De igual modo, é de se destacar que a decisão também registra que não há na nossa legislação a possibilidade de constar no registro de nascimento dos adotados a inclusão, como adotantes, do nome de pessoas de igual sexo. Isto tão somente corrobora a tese de que a impossibilidade de adoção conjunta por pessoas do mesmo sexo não se dá em razão de discriminação em face da sua possível opção sexual, como já havíamos sustentado no primeiro artigo [08] e voltamos a fazê-lo no presente estudo.
Não obstante a legislação não ter sido alterada de modo substancial nesses últimos 10 (dez) anos, o fato é que temos uma evolução de entendimento (quebra de paradigma [09]) marcante por parte do judiciário, que ao decidir demandas na verdade cria normas individuais para os casos concretos [10]: partimos de nenhuma decisão a favor e algumas decisões contra a possibilidade de um cidadão ou cidadã assumidamente homossexual adotar uma criança, para a existência de uma decisão, oriunda de uma Corte Superior, albergando dita possibilidade.
Neste sentido, cremos ainda ser atual a conclusão esposada no nosso primeiro artigo [11], razão pela qual a reproduziremos abaixo:
"Destarte a interpretação dos dispositivos legais, de forma a fazer com que os mesmos reflitam os anseios sociais predominantes, não pode ser taxada como sendo uma forma de burlar o ordenamento.

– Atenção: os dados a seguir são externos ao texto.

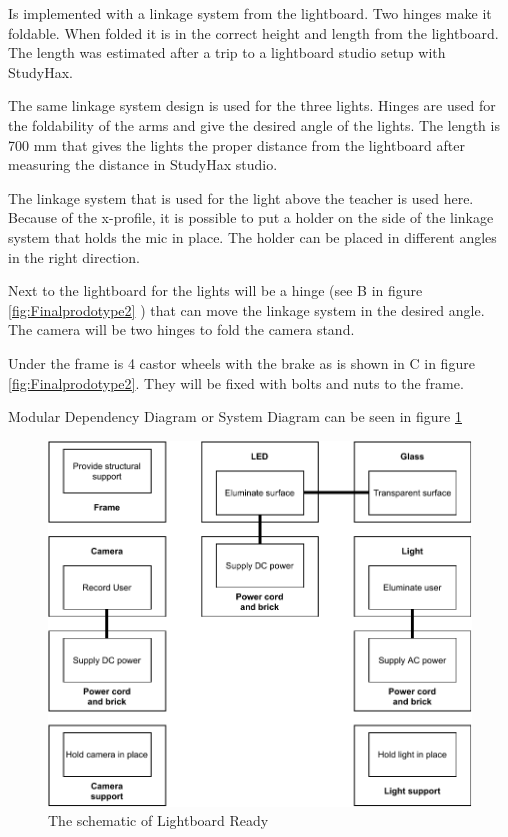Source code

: \documentclass[a4paper]{jpconf}
\begin{document}
	
	\textbf{} Is implemented with a linkage system from the lightboard.
	Two hinges make it foldable.
	When folded it is in the correct height and length from the lightboard.
	The length was estimated after a trip to a lightboard studio setup with StudyHax.
	
	\textbf{} The same linkage system design is used for the three lights.
	Hinges are used for the foldability of the arms and give the desired angle of the lights.
	The length is 700 mm that gives the lights the proper distance from the lightboard after measuring the distance in StudyHax studio.
	
	\textbf{} The linkage system that is used for the light above the teacher is used here.
	Because of the x-profile, it is possible to put a holder on the side of the linkage system that holds the mic in place.
	The holder can be placed in different angles in the right direction.
	
	\textbf{} Next to the lightboard for the lights will be a hinge (see B in figure \ref{fig:Finalprodotype2} ) that can move the linkage system in the desired angle.
	The camera will be two hinges to fold the camera stand.
	
	\textbf{} Under the frame is 4 castor wheels with the brake as is shown in C in figure \ref{fig:Finalprodotype2}.
	They will be fixed with bolts and nuts to the frame.
	
	Modular Dependency Diagram or System Diagram can be seen in figure \ref{fig:scematic}
	\begin{figure}
		\centering
		\includegraphics[width=0.7\linewidth]{scematic.pdf}
		\caption{The schematic of Lightboard Ready}
		\label{fig:scematic}
	\end{figure}
	
\end{document}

Alguns podem até dizer que a lei não tem vida, e que não passava de letra fria... Entendemos que a lei pode realmente ser fria e morta se observada apenas como fruto de um trabalho puramente burocrático-legislativo. No entanto, cabe a nós, atuais e futuros operadores do Direito, darmos calor e vida à lei. E como fazê-lo? De uma forma bastante simples: interpretando-a de modo que a mesma reflita a imagem da sociedade para a qual foi elaborada, e, destarte, tornando-a verdadeira fonte de direito, como aprendemos nas nossas lições introdutórias ao ingressarmos na Universidade.
Quanto à nossa opinião, e totalmente coerente com o que aqui foi exposto, somos, sim, favoráveis a que homossexuais possam adotar, desde que separadamente, isto é, no nome de apenas um deles, embora vivendo juntos, pois não é a opção sexual do indivíduo que vai determinar o seu caráter ou a capacidade que tem de prover, criar e educar uma criança.

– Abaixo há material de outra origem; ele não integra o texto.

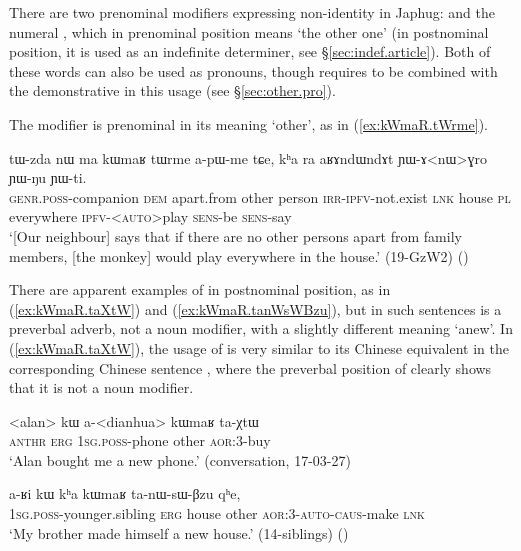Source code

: There are two prenominal modifiers expressing non-identity in Japhug:  and the numeral , which in prenominal position means `the other one' (in postnominal position, it is used as an indefinite determiner, see §\ref{sec:indef.article}). Both of these words can also be used as pronouns, though  requires to be combined with the demonstrative  in this usage (see §\ref{sec:other.pro}).

The modifier  is prenominal in its meaning `other', as in (\ref{ex:kWmaR.tWrme}). 

\begin{exe}
\ex \label{ex:kWmaR.tWrme}
\gll tɯ-zda nɯ ma kɯmaʁ tɯrme a-pɯ-me tɕe, kʰa ra aʁɤndɯndɤt ɲɯ-ɤ<nɯ>ɣro ɲɯ-ŋu ɲɯ-ti. \\
\textsc{genr}.\textsc{poss}-companion \textsc{dem} apart.from other person \textsc{irr}-\textsc{ipfv}-not.exist \textsc{lnk} house \textsc{pl} everywhere \textsc{ipfv}-<\textsc{auto}>play \textsc{sens}-be \textsc{sens}-say \\
\glt `[Our neighbour] says that if there are no other persons apart from family members, [the monkey] would play everywhere in the house.' (19-GzW2)
()
\end{exe}

There are apparent examples of  in postnominal position, as in (\ref{ex:kWmaR.taXtW}) and (\ref{ex:kWmaR.tanWsWBzu}), but in such sentences  is a preverbal adverb, not a noun modifier, with a slightly different meaning `anew'. In (\ref{ex:kWmaR.taXtW}), the usage of  is very similar to its Chinese equivalent  in the corresponding Chinese sentence , where the preverbal position of  clearly shows that it is not a noun modifier. 

\begin{exe}
\ex \label{ex:kWmaR.taXtW}
\gll <alan> kɯ a-<dianhua> kɯmaʁ ta-χtɯ \\
\textsc{anthr} \textsc{erg} \textsc{1sg}.\textsc{poss}-phone other \textsc{aor}:3\flobv{}-buy \\
\glt `Alan bought me a new phone.' (conversation, 17-03-27)
\end{exe}

\begin{exe}
\ex \label{ex:kWmaR.tanWsWBzu}
\gll a-ʁi kɯ kʰa kɯmaʁ ta-nɯ-sɯ-βzu qʰe, \\
\textsc{1sg}.\textsc{poss}-younger.sibling \textsc{erg} house other \textsc{aor}:3\flobv{}-\textsc{auto}-\textsc{caus}-make \textsc{lnk} \\
\glt `My brother made himself a new house.' (14-siblings)
()
\end{exe}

Com o que não concordamos, talvez, por influências simplesmente culturais, é que duas pessoas do mesmo sexo adotem a mesma criança ou adolescente, vez que a existência de um registro em que conste o nome de duas mulheres ou de dois homens como pais de uma determinada pessoa se opõe radicalmente (pelo menos ainda...) ao nosso ‘ordenamento consuetudinário.’"

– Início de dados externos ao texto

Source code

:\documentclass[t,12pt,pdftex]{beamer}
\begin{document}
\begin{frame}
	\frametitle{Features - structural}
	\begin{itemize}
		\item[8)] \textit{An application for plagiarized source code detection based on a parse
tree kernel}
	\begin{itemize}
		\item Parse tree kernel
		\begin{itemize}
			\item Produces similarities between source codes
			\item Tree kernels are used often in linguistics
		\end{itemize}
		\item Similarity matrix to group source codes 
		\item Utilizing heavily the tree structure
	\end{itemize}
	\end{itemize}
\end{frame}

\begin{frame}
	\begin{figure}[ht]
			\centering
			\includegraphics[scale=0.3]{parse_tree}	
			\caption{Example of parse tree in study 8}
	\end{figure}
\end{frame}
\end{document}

Fazendo uma pequena alteração na conclusão anterior, diríamos hoje que somos simpáticos à possibilidade de pessoas do mesmo sexo, independentemente da sua orientação sexual, virem a adotar conjuntamente uma criança ou adolescente. Tal qual afirmado na decisão do Superior Tribunal de Justiça, o que se deve ter em mente é o bem estar do adotando e as reais vantagens do processo de adoção para essa criança ou adolescente.
Todavia, para isso ocorrer, cremos ser necessária uma alteração legislativa específica de modo a que tal possibilidade possa efetivamente ser abraçada pelo nosso ordenamento. Além disso, registre-se, haveríamos de elastecer o conceito de unidade familiar para os fins da adoção, caso contrário ter-se-ia uma dificuldade de adequação constitucional na situação pretendida.
Com efeito, o tempo é que vai ditar o caminhar da nossa sociedade: ontem só havia discursos; hoje há um forte precedente judicial e uma maior aceitação social da situação; amanhã, quem sabe, já não serão mais necessárias doutrina ou jurisprudência sobre o tema, as quais passarão a ser citadas tão somente como passagens históricas, caminhos outrora trilhados, necessários a mudanças sociais – alteração de paradigmas.